Maintenant, il faut savoir que ce film possède une force mathématique, celle d’une écriture ciselée. C’est-à-dire qu’il possède les atouts du documentaire sans ses défauts et les atouts de la fiction sans ses défauts. De plus, la vision historique contemporaine créée de manière temporelle une forme de douce ironie et de désenchantement social.

D’un coté, la technique et les contraintes de mise-en-scène de la fiction rue de Solférino nous donne à voir des acteurs médiatiques, les élus, la population, les télévisions. D’un autre coté, les scènes d’intérieurs nous montrent des acteurs jouant des rôles qui vont s’inscrire dans cet espace d’actorat médiatique. Nous sommes ici dans une perspective critique intéressante de l’actorat médiatique, et de la mise-en-scène du populaire. Cette critique vient depuis l’objet le plus important des médias, qui est aussi celui du cinéma : c’est-à-dire l’image.

Cela créé au sein de la fiction une forme de distance, qui pour le coup possède une dimension critique documentaire. D’une part, le scénario, la fiction, se dénonce comme fiction et par la même prend un aspect documentaire. D’autre part, l’image documentaire se dénonce comme telle parce qu’elle participe au même régime d’image que la fiction. On peut donc dire qu’elle prend en charge la dimension fictive du film. Le film développe un enjeu formel intéressant, une forme de renversement des régimes d’images qui appuient la dimension critique et esthétique du film.

Pour simplifier tout ça, allons dans le film, où nous voyons par montage alterné dans la rue de Solférino nos deux protagonistes Vincent et Laetitia ainsi que des figures politiques comme Jack Lang ou Ségolène Royal, ou encore les militants. Et bien, le film nous montre Vincent et Laetitia comme des êtres de documentaire, dans leurs angoisses et leurs excès. Alors que les personnages politiques normalement désignés comme des éléments documentaires participent à la création de l’espace fictif.

Pour synthétiser, l’aspect documentaire rue de Solférino prend en charge une dimension fictive qu’il dénonce.

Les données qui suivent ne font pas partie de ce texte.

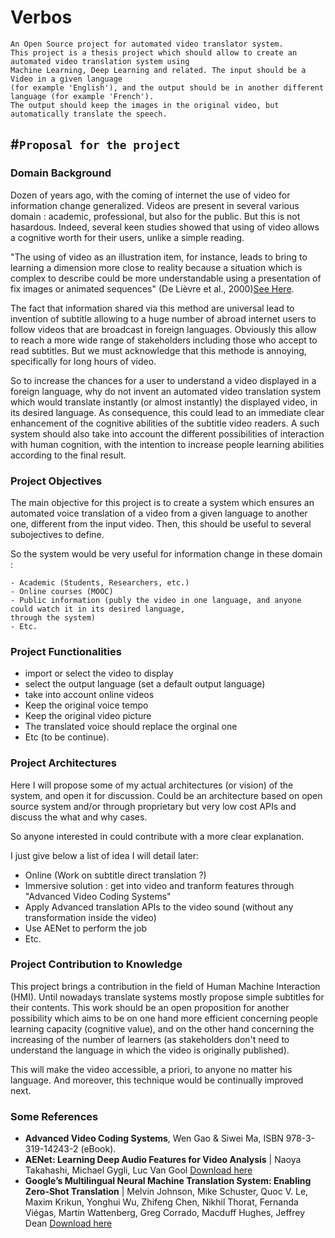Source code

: # Verbos
	An Open Source project for automated video translator system.
	This project is a thesis project which should allow to create an automated video translation system using 
	Machine Learning, Deep Learning and related. The input should be a Video in a given language 
	(for example 'English'), and the output should be in another different language (for example 'French'). 
	The output should keep the images in the original video, but automatically translate the speech.


#``Proposal for the project``
----------------------------

### Domain Background
Dozen of years ago, with the coming of internet the use of video for information change generalized. Videos are present in several various domain : academic, professional, but also for the public. But this is not hasardous. Indeed, several keen studies showed that using of video allows a cognitive worth for their users, unlike a simple reading. 

"The using of video as an illustration item, for instance, leads to bring to learning a dimension more close to reality because a situation which is complex to describe could be more understandable using a presentation of fix images or animated sequences" (De Lièvre et al., 2000)[See Here](https://www.usherbrooke.ca/ssf/veille/perspectives-ssf/numeros-precedents/septembre-2012/le-ssf-veille/pourquoi-utiliser-la-video-en-formation/).

The fact that information shared via this method are universal lead to invention of subtitle allowing to a huge number of abroad internet users to follow videos that are broadcast in foreign languages. Obviously this allow to reach a more wide range of stakeholders including those who accept to read subtitles. But we must acknowledge that this methode is annoying, specifically for long hours of video.

So to increase the chances for a user to understand a video displayed in a foreign language, why do not invent an automated video translation system which would translate instantly (or almost instantly) the displayed video, in its desired language. 
As consequence, this could lead to an immediate clear enhancement of the cognitive abilities of the subtitle video readers.
A such system should also take into account the different possibilities of interaction with human cognition, with the intention to increase people learning abilities according to the final result.



### Project Objectives
The main objective for this project is to create a system which ensures an automated voice translation of a video from a given language to another one, different from the input video.
Then, this should be useful to several subojectives to define.

So the system would be very useful for information change in these domain :

	- Academic (Students, Researchers, etc.)
	- Online courses (MOOC)
	- Public information (publy the video in one language, and anyone could watch it in its desired language, 
	through the system)
	- Etc.


### Project Functionalities
- import or select the video to display
- select the output language (set a default output language)
- take into account online videos
- Keep the original voice tempo
- Keep the original video picture
- The translated voice should replace the orginal one
- Etc (to be continue).


### Project Architectures 
Here I will propose some of my actual architectures (or vision) of the system, and open it for discussion.
Could be an architecture based on open source system and/or through proprietary but very low cost APIs and discuss the what and why cases.

So anyone interested in could contribute with a more clear explanation.

I just give below a list of idea I will detail later:
- Online (Work on subtitle direct translation ?)
- Immersive solution : get into video and tranform features through "Advanced Video Coding Systems"
- Apply Advanced translation APIs to the video sound (without any transformation inside the video)
- Use AENet to perform the job
- Etc.


### Project Contribution to Knowledge
This project brings a contribution in the field of Human Machine Interaction (HMI). Until nowadays translate systems mostly propose simple subtitles for their contents. This work should be an open proposition for another possibility which aims to be on one hand more efficient concerning people learning capacity (cognitive value), and on the other hand concerning the increasing of the number of learners (as stakeholders don't need to understand the language in which the video is originally published).

This will make the video accessible, a priori, to anyone no matter his language. And moreover, this technique would be continually improved next.

### Some References

-	**Advanced Video Coding Systems**, Wen Gao & Siwei Ma, ISBN 978-3-319-14243-2 (eBook).
-	**AENet: Learning Deep Audio Features for Video Analysis** | Naoya Takahashi, Michael Gygli, Luc Van Gool
[Download here](https://arxiv.org/pdf/1701.00599)
-	**Google’s Multilingual Neural Machine Translation System: Enabling Zero-Shot Translation** | Melvin Johnson, Mike Schuster, Quoc V. Le, Maxim Krikun, Yonghui Wu, Zhifeng Chen, Nikhil Thorat, Fernanda Viégas, Martin Wattenberg, Greg Corrado, Macduff Hughes, Jeffrey Dean
[Download here](https://arxiv.org/pdf/1611.04558v1.pdf)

C’est un événement politique mais les élus que vous voyez sont des acteurs autant que les comédiens du films. Et enfin, l’aspect fictif de la vie des protagonistes prend en charge une dimension documentaire, ce qui en fait des personnages plus proches des spectateurs que tous ces gens et ces politiques qui de prime abord ne participent pas à la fiction.

En gros la fiction c’est du documentaire, et le documentaire c’est de la fiction. N’oublions pas que la prétendue volonté documentaire de réalisme, comme on a pu nous le montrer pendant les élections, n’existe pas, que tout n’est que « mise-en-scène ».